Tienes, asesino, una placa difunta en tu cara, tus ojos están agazapados, eres un muermo caballuno, aperreado con los monstruos. ¿Acaso no sabes que puede olerse la humedad del sótano en tus ojos, que jamás podrás desprenderte de ese dolor de espalda, que la verdadera Justicia es tensión poderosa? Que desde entonces ya no tienes sombra. Destruíste su vitrina, la quisiste vender a un sarcófago.
No, Sole, no, tú estás en un crucero con camarote para tí sola, en el Bazar de las Especias de Estambul, estás en un juego de té; tú sigues siendo esa mano de seda blanca que sale de las aguas y entrega la espada a Arturo.
Que la muerte te congela y las lágrimas son cubitos de hielo que consiguen que florezca el helecho. Que el reloj de tu Historia es de péndulo, y se detendrá cuando el piano toque de nuevo el otoño. Que el arpón de la Justicia caerá sobre el Gran Blanco.
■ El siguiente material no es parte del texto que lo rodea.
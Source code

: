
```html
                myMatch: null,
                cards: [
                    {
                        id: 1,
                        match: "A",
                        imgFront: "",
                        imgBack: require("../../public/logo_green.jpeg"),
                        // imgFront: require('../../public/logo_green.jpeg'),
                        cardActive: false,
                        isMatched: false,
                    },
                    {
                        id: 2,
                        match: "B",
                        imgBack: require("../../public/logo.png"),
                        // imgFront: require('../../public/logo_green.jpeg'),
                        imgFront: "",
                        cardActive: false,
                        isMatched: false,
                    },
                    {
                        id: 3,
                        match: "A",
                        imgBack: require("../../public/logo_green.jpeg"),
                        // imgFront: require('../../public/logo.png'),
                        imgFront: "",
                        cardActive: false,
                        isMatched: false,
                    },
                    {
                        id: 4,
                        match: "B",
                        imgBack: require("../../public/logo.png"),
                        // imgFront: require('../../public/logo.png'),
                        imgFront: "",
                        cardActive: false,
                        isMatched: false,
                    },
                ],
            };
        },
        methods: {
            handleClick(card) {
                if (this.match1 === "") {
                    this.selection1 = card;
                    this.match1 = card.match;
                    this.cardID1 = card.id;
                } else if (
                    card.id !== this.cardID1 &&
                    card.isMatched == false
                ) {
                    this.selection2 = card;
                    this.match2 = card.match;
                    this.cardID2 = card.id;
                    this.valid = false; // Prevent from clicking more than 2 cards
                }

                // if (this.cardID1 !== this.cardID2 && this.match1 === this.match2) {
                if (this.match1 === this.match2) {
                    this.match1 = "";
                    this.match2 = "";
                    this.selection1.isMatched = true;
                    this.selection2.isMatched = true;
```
Mientras tanto, sigue ahí, no cuelgues, aún tienes mucho que decir. Y quién sabe, creyentes o no, hinduistas o cristianos, tengo la convicción que quizás me haya cruzado contigo en alguna ocasión por la calle. Porque te has levantado, has andado, has vuelto a empezar.
Observa la calle en esa tarde. Calle de vermú y manzanilla, del Vence de Michael Jackson multiplicándose por las aceras.
Olvida la peli de Tom Berenguer. Era muy mala. Buenos días, hija.
Justicia para Soledad Donoso Toscano.
Justicia para mí, para todos.
Por nuestros hijos. De una puta vez.